AGROECOLOGIA ESTÁ CRESCENDO! MAS PRECISAMOS DE MAIS EXEMPLOS PARA INSPIRAR OS OUTROS

Na economia mundial, busca-se o crescimento do Produto Interno Bruto – PIB, que continua sendo a principal ferramenta utilizada para avaliar o desenvolvimento dos países. Isto tem motivado a adoção de estratégias econômicas para aumentar o PIB em curto prazo, mas em formatos que têm prejudicado o meio ambiente, desfavorecendo alguns segmentos da sociedade.

Então, se as medidas de desenvolvimento são muito estreitas e focadas no curto prazo, as perspectivas de longo prazo se tornam menos favorecidas. Assim, em sistemas alimentares buscam cada vez mais altos rendimentos, resultados líquidos e disponibilidade de calorias em um nível global, onde a qualidade dos produtos e alimentos ficam inferiores.

Diante disso! Alguns questionamentos são interessantes para reflexão!

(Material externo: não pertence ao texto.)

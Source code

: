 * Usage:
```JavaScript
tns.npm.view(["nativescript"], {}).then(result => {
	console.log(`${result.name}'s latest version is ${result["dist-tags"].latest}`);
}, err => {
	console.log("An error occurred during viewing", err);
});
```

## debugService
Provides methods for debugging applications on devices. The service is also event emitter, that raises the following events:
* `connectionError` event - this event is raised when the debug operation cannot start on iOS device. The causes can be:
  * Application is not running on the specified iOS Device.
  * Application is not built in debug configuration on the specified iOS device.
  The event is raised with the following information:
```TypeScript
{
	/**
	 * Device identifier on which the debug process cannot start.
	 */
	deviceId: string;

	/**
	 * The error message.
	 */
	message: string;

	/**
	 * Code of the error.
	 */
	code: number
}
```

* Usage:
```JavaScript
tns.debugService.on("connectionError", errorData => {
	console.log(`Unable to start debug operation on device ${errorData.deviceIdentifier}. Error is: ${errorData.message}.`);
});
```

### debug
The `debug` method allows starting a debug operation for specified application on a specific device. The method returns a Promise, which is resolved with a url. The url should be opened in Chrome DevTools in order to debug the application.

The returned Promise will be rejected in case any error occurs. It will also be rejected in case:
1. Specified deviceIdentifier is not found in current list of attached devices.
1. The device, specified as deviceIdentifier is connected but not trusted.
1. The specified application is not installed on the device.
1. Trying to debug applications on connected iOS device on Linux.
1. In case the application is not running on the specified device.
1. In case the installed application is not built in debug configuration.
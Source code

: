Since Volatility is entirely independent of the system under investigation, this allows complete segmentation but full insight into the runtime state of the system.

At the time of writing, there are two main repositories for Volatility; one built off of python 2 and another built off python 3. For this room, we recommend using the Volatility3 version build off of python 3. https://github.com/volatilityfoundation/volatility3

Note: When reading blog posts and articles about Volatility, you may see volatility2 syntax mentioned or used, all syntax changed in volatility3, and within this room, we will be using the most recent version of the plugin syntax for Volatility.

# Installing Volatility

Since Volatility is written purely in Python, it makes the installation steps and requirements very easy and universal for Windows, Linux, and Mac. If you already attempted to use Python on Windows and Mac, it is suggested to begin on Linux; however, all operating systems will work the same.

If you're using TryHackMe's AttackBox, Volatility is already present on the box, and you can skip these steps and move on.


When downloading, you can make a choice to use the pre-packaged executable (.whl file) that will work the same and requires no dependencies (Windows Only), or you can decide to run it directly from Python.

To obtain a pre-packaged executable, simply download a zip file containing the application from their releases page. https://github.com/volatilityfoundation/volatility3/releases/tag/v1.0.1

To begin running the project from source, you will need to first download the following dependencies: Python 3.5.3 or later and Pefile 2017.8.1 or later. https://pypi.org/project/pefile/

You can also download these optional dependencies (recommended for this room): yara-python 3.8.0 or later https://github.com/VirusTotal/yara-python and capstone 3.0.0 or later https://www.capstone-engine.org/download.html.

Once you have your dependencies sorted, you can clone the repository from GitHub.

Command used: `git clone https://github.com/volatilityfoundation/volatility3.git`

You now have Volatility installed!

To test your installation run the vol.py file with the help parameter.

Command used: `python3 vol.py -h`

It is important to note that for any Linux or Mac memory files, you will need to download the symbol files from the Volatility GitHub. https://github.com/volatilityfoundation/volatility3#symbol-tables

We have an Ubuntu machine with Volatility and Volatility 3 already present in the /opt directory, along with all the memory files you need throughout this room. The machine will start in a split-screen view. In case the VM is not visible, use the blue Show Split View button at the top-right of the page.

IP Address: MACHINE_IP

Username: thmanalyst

  • Como é a qualidade dos alimentos em períodos de crises ambientais e o aumento e surgimento de pragas e doenças?

  • Como está a diversificação de agroecossistemas?

  • Onde e para quem os alimentos são disponibilizados e qual o conteúdo de nutrientes?

  • Como esses sistemas preservam a base de recursos naturais para o futuro?

  • Geram grande parte do emprego e em que condições?

  • Os consumidores sabem de onde vem sua comida e como ela foi produzida?

Embora algumas propostas foram feitas para resolver estas lacunas, ainda não há consenso para capturar esses fatores de forma abrangente!

É importante ressaltar que temos exemplos de sistemas agrícolas que são capazes de sustentar, estabilizar e melhorar a produtividade dos alimentos, aliado à preservação do meio ambiente.

Além disso, esses sistemas contribuem para geração de emprego digno e asseguram meios de subsistência, e a produção de diversos alimentos ricos em nutrientes, nos locais onde eles são mais necessários.

Como parte desse processo, seguindo-se princípios da Agroecologia, substituem-se insumos químicos externos à propriedade por insumos orgânicos ou naturais e, ao mesmo tempo, privilegiam-se processos naturais que melhoram as interações ecológicas benéficas e sinergias na propriedade.

Por exemplo, as árvores são reintroduzidas na paisagem de cultivo agrícola para proporcionar sombra para as culturas, estocar carbono e fornecer habitat para organismos benéficos, mantendo a interação entre todos os componentes que fazem parte dos agroecossistemas.

Estas abordagens proporcionam grandes benefícios em termos de eficiência dos recursos econômicos e ambientais, através do controle da emissão de gases do efeito estufa, enquanto diminui-se a degradação de solos e dos ecossistemas.

A agroecologia não deixa de ser altamente produtiva!

A agroecologia facilita a intensificação ecológica, assegurando que todos os ganhos de produção podem ser sustentados no futuro, e que reduzam os custos para os agricultores, através da utilização e reciclagem de insumos locais, que reduz significativamente os custos de produção, tornando-se uma opção financeiramente sustentável para os agricultores.

Estas formas de transformação agroecológica já estão acontecendo!

Mas é preciso enaltecer os bons exemplos, mostrar na prática para incentivar os interesses dos agricultores em trabalhar com a agroecologia e aumentar o apoio político através de políticas públicas direcionada para esses sistemas.

Diante disso, o painel internacional de especialistas em sistemas alimentares sustentáveis vem trabalhando para reunir um conjunto de estudos de caso sobre a transição para a agroecologia em diferentes regiões.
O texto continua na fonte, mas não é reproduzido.